### REQUIRED WORK
The data below should be printed in full, exactly, and without any of its images.

### SOURCE DATA
*** Begin section ***

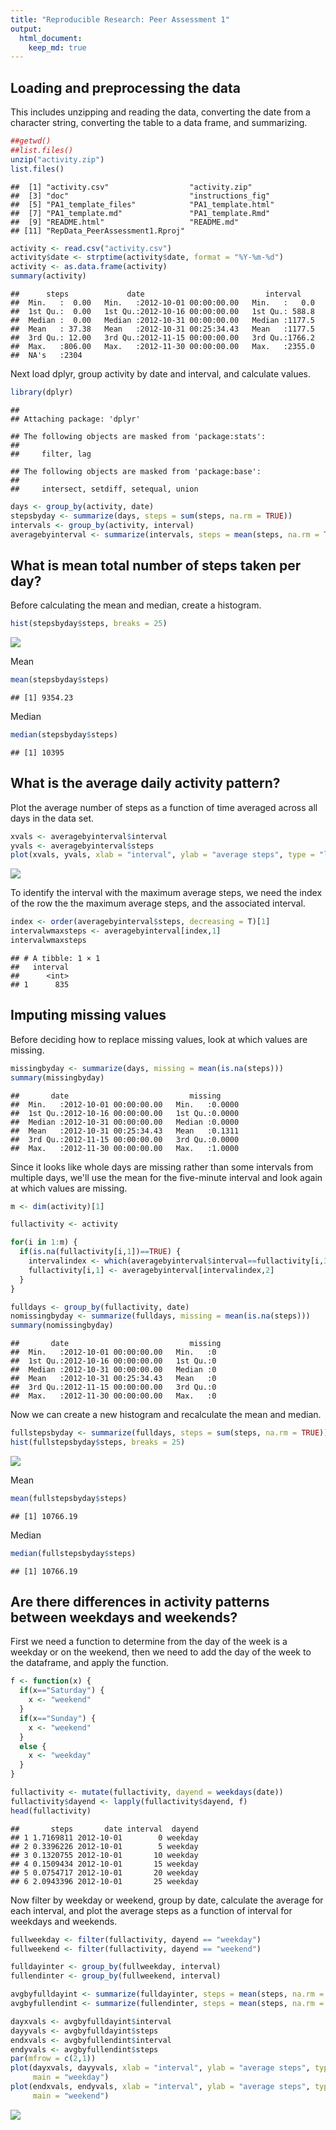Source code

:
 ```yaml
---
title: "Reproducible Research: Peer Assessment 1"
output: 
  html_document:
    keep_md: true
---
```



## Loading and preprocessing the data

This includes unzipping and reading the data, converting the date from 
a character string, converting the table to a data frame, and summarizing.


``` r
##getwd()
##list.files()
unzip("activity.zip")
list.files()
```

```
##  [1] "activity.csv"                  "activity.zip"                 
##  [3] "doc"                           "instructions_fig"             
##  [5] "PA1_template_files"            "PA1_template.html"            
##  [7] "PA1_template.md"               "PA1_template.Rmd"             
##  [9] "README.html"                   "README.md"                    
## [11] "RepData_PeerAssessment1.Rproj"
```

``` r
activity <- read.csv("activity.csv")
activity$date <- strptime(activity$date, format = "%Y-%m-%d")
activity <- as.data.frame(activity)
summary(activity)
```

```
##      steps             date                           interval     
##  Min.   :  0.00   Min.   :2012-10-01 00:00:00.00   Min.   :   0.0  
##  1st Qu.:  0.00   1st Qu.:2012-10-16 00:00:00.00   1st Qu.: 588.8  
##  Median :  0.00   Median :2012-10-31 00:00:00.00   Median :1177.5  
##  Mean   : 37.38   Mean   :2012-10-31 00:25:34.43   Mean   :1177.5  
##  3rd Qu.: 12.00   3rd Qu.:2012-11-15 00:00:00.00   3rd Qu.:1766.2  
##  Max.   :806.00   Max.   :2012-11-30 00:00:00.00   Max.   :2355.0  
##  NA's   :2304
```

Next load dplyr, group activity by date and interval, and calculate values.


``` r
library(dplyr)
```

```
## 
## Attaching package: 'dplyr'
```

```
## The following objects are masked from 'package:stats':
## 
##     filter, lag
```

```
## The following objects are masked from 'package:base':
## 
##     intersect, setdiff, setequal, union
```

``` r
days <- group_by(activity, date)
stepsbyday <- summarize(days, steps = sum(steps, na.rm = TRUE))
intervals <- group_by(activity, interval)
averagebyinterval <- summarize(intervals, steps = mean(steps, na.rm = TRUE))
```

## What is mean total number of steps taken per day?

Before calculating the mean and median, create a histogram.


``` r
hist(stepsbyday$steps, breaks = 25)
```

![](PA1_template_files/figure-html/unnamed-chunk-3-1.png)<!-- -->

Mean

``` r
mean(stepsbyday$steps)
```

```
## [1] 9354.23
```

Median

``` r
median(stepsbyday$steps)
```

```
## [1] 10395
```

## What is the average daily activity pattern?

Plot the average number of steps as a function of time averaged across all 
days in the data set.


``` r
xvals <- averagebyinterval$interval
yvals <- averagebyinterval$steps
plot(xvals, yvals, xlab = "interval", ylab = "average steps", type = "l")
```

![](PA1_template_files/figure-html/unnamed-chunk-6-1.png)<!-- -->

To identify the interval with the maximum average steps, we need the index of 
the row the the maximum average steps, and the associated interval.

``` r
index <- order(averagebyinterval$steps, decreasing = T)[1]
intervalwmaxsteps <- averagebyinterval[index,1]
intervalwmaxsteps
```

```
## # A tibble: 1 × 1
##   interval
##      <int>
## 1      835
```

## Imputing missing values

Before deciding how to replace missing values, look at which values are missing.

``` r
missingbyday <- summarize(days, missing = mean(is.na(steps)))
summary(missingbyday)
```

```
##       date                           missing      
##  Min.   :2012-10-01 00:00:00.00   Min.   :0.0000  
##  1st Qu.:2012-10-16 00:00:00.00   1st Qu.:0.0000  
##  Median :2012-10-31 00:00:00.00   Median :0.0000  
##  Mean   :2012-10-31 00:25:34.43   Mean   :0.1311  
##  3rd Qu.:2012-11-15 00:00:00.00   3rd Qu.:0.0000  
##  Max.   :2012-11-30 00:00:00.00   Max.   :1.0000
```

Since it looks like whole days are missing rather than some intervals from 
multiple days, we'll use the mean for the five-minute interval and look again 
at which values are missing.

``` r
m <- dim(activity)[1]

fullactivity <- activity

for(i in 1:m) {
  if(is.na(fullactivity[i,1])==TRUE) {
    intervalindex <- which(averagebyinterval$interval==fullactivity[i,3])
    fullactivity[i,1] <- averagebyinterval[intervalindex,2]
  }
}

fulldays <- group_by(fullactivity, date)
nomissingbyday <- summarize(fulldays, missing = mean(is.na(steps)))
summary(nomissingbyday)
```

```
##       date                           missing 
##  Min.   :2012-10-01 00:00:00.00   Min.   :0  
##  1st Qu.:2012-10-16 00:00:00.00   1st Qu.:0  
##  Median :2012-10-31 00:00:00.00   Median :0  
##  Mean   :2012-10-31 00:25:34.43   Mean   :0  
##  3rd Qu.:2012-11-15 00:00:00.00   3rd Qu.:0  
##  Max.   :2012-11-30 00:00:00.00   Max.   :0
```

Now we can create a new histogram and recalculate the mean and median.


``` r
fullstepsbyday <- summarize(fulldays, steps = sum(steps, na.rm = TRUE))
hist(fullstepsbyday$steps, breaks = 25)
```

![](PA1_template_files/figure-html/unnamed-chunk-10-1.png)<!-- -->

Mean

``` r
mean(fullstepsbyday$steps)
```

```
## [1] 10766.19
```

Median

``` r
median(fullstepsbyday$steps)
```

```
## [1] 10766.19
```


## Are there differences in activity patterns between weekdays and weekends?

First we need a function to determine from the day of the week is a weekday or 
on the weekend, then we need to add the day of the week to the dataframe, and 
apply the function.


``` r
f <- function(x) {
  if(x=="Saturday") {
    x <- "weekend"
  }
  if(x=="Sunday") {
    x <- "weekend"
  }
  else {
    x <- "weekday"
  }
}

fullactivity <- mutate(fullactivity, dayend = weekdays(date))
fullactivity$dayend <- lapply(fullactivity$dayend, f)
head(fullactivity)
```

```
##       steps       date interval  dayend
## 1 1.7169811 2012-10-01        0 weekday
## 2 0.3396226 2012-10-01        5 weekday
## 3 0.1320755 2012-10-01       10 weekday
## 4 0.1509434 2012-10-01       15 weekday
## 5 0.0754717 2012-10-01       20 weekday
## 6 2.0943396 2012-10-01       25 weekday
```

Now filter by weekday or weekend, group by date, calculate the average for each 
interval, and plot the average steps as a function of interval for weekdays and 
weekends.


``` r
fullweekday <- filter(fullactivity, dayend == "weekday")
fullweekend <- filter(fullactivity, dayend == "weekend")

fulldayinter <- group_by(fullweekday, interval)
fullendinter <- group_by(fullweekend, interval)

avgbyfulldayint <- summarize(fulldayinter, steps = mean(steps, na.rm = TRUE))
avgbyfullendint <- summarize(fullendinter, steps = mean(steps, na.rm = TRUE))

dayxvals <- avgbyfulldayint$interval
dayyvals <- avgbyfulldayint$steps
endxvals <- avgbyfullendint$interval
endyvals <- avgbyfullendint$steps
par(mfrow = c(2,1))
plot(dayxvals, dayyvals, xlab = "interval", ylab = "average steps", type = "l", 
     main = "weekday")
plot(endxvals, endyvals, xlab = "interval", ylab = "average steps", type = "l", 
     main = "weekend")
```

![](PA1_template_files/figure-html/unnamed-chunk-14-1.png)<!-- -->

*** End section ***

### WRITTEN ANSWER
Source code

:
 ```yaml
---
title: "Reproducible Research: Peer Assessment 1"
output: 
  html_document:
    keep_md: true
---
```



## Loading and preprocessing the data

This includes unzipping and reading the data, converting the date from 
a character string, converting the table to a data frame, and summarizing.


``` r
##getwd()
##list.files()
unzip("activity.zip")
list.files()
```

```
##  [1] "activity.csv"                  "activity.zip"                 
##  [3] "doc"                           "instructions_fig"             
##  [5] "PA1_template_files"            "PA1_template.html"            
##  [7] "PA1_template.md"               "PA1_template.Rmd"             
##  [9] "README.html"                   "README.md"                    
## [11] "RepData_PeerAssessment1.Rproj"
```

``` r
activity <- read.csv("activity.csv")
activity$date <- strptime(activity$date, format = "%Y-%m-%d")
activity <- as.data.frame(activity)
summary(activity)
```

```
##      steps             date                           interval     
##  Min.   :  0.00   Min.   :2012-10-01 00:00:00.00   Min.   :   0.0  
##  1st Qu.:  0.00   1st Qu.:2012-10-16 00:00:00.00   1st Qu.: 588.8  
##  Median :  0.00   Median :2012-10-31 00:00:00.00   Median :1177.5  
##  Mean   : 37.38   Mean   :2012-10-31 00:25:34.43   Mean   :1177.5  
##  3rd Qu.: 12.00   3rd Qu.:2012-11-15 00:00:00.00   3rd Qu.:1766.2  
##  Max.   :806.00   Max.   :2012-11-30 00:00:00.00   Max.   :2355.0  
##  NA's   :2304
```

Next load dplyr, group activity by date and interval, and calculate values.


``` r
library(dplyr)
```

```
## 
## Attaching package: 'dplyr'
```

```
## The following objects are masked from 'package:stats':
## 
##     filter, lag
```

```
## The following objects are masked from 'package:base':
## 
##     intersect, setdiff, setequal, union
```

``` r
days <- group_by(activity, date)
stepsbyday <- summarize(days, steps = sum(steps, na.rm = TRUE))
intervals <- group_by(activity, interval)
averagebyinterval <- summarize(intervals, steps = mean(steps, na.rm = TRUE))
```

## What is mean total number of steps taken per day?

Before calculating the mean and median, create a histogram.


``` r
hist(stepsbyday$steps, breaks = 25)
```

![](PA1_template_files/figure-html/unnamed-chunk-3-1.png)<!-- -->

Mean

``` r
mean(stepsbyday$steps)
```

```
## [1] 9354.23
```

Median

``` r
median(stepsbyday$steps)
```

```
## [1] 10395
```

## What is the average daily activity pattern?

Plot the average number of steps as a function of time averaged across all 
days in the data set.


``` r
xvals <- averagebyinterval$interval
yvals <- averagebyinterval$steps
plot(xvals, yvals, xlab = "interval", ylab = "average steps", type = "l")
```

![](PA1_template_files/figure-html/unnamed-chunk-6-1.png)<!-- -->

To identify the interval with the maximum average steps, we need the index of 
the row the the maximum average steps, and the associated interval.

``` r
index <- order(averagebyinterval$steps, decreasing = T)[1]
intervalwmaxsteps <- averagebyinterval[index,1]
intervalwmaxsteps
```

```
## # A tibble: 1 × 1
##   interval
##      <int>
## 1      835
```

## Imputing missing values

Before deciding how to replace missing values, look at which values are missing.

``` r
missingbyday <- summarize(days, missing = mean(is.na(steps)))
summary(missingbyday)
```

```
##       date                           missing      
##  Min.   :2012-10-01 00:00:00.00   Min.   :0.0000  
##  1st Qu.:2012-10-16 00:00:00.00   1st Qu.:0.0000  
##  Median :2012-10-31 00:00:00.00   Median :0.0000  
##  Mean   :2012-10-31 00:25:34.43   Mean   :0.1311  
##  3rd Qu.:2012-11-15 00:00:00.00   3rd Qu.:0.0000  
##  Max.   :2012-11-30 00:00:00.00   Max.   :1.0000
```

Since it looks like whole days are missing rather than some intervals from 
multiple days, we'll use the mean for the five-minute interval and look again 
at which values are missing.

``` r
m <- dim(activity)[1]

fullactivity <- activity

for(i in 1:m) {
  if(is.na(fullactivity[i,1])==TRUE) {
    intervalindex <- which(averagebyinterval$interval==fullactivity[i,3])
    fullactivity[i,1] <- averagebyinterval[intervalindex,2]
  }
}

fulldays <- group_by(fullactivity, date)
nomissingbyday <- summarize(fulldays, missing = mean(is.na(steps)))
summary(nomissingbyday)
```

```
##       date                           missing 
##  Min.   :2012-10-01 00:00:00.00   Min.   :0  
##  1st Qu.:2012-10-16 00:00:00.00   1st Qu.:0  
##  Median :2012-10-31 00:00:00.00   Median :0  
##  Mean   :2012-10-31 00:25:34.43   Mean   :0  
##  3rd Qu.:2012-11-15 00:00:00.00   3rd Qu.:0  
##  Max.   :2012-11-30 00:00:00.00   Max.   :0
```

Now we can create a new histogram and recalculate the mean and median.


``` r
fullstepsbyday <- summarize(fulldays, steps = sum(steps, na.rm = TRUE))
hist(fullstepsbyday$steps, breaks = 25)
```

![](PA1_template_files/figure-html/unnamed-chunk-10-1.png)<!-- -->

Mean

``` r
mean(fullstepsbyday$steps)
```

```
## [1] 10766.19
```

Median

``` r
median(fullstepsbyday$steps)
```

```
## [1] 10766.19
```


## Are there differences in activity patterns between weekdays and weekends?

First we need a function to determine from the day of the week is a weekday or 
on the weekend, then we need to add the day of the week to the dataframe, and 
apply the function.


``` r
f <- function(x) {
  if(x=="Saturday") {
    x <- "weekend"
  }
  if(x=="Sunday") {
    x <- "weekend"
  }
  else {
    x <- "weekday"
  }
}

fullactivity <- mutate(fullactivity, dayend = weekdays(date))
fullactivity$dayend <- lapply(fullactivity$dayend, f)
head(fullactivity)
```

```
##       steps       date interval  dayend
## 1 1.7169811 2012-10-01        0 weekday
## 2 0.3396226 2012-10-01        5 weekday
## 3 0.1320755 2012-10-01       10 weekday
## 4 0.1509434 2012-10-01       15 weekday
## 5 0.0754717 2012-10-01       20 weekday
## 6 2.0943396 2012-10-01       25 weekday
```

Now filter by weekday or weekend, group by date, calculate the average for each 
interval, and plot the average steps as a function of interval for weekdays and 
weekends.


``` r
fullweekday <- filter(fullactivity, dayend == "weekday")
fullweekend <- filter(fullactivity, dayend == "weekend")

fulldayinter <- group_by(fullweekday, interval)
fullendinter <- group_by(fullweekend, interval)

avgbyfulldayint <- summarize(fulldayinter, steps = mean(steps, na.rm = TRUE))
avgbyfullendint <- summarize(fullendinter, steps = mean(steps, na.rm = TRUE))

dayxvals <- avgbyfulldayint$interval
dayyvals <- avgbyfulldayint$steps
endxvals <- avgbyfullendint$interval
endyvals <- avgbyfullendint$steps
par(mfrow = c(2,1))
plot(dayxvals, dayyvals, xlab = "interval", ylab = "average steps", type = "l", 
     main = "weekday")
plot(endxvals, endyvals, xlab = "interval", ylab = "average steps", type = "l", 
     main = "weekend")
```

![](PA1_template_files/figure-html/unnamed-chunk-14-1.png)<!-- -->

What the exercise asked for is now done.